Please report every line in the entries that contains the string "Matlab".

Data records

__________

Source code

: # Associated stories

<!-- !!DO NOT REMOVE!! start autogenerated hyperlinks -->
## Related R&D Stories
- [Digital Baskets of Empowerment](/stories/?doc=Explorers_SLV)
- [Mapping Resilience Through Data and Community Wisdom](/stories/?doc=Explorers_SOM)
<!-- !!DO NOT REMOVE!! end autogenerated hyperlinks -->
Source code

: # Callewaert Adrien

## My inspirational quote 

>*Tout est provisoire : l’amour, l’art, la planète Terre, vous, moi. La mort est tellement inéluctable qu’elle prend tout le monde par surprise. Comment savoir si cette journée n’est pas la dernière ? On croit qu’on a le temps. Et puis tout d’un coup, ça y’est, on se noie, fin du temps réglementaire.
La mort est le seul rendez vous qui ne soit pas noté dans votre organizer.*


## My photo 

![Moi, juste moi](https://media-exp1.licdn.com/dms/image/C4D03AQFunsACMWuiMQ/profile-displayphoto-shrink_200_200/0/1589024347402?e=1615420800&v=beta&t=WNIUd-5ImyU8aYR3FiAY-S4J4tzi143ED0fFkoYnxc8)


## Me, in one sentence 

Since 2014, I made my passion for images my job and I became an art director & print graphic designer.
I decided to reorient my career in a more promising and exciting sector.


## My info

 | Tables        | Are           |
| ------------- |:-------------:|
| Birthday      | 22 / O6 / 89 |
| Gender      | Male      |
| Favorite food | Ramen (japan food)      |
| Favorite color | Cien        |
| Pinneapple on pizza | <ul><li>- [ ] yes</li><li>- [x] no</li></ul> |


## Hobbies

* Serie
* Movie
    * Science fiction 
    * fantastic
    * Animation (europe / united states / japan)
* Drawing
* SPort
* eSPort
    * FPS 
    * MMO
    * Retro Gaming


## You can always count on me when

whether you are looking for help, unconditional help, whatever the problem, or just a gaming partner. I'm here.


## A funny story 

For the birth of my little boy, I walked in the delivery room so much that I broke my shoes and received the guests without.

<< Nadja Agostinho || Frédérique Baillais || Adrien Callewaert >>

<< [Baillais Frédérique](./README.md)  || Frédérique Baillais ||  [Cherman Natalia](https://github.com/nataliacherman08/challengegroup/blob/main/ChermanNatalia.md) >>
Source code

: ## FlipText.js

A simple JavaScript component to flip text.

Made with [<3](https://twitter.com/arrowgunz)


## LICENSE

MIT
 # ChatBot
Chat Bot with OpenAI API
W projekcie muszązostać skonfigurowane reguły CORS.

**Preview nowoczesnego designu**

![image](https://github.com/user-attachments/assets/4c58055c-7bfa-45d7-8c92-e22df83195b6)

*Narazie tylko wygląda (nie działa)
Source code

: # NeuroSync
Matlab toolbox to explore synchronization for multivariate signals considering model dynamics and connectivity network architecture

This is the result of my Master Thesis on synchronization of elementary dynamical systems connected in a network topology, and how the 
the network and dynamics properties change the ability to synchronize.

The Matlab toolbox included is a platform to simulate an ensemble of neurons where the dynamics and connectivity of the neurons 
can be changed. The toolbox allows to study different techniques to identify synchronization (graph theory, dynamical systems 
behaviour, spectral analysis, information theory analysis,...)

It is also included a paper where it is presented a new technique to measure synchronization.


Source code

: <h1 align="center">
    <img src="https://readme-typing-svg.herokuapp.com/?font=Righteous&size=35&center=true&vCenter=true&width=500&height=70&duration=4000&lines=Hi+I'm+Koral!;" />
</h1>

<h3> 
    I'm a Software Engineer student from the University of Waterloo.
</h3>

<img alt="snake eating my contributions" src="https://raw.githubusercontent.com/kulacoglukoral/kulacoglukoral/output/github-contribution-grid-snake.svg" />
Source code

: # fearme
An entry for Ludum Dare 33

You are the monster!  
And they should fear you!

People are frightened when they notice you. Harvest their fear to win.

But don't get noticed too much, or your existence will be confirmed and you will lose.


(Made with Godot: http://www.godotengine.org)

__________

§ Result of this exercise:
Matlab toolbox to explore synchronization for multivariate signals considering model dynamics and connectivity network architecture
The Matlab toolbox included is a platform to simulate an ensemble of neurons where the dynamics and connectivity of the neurons 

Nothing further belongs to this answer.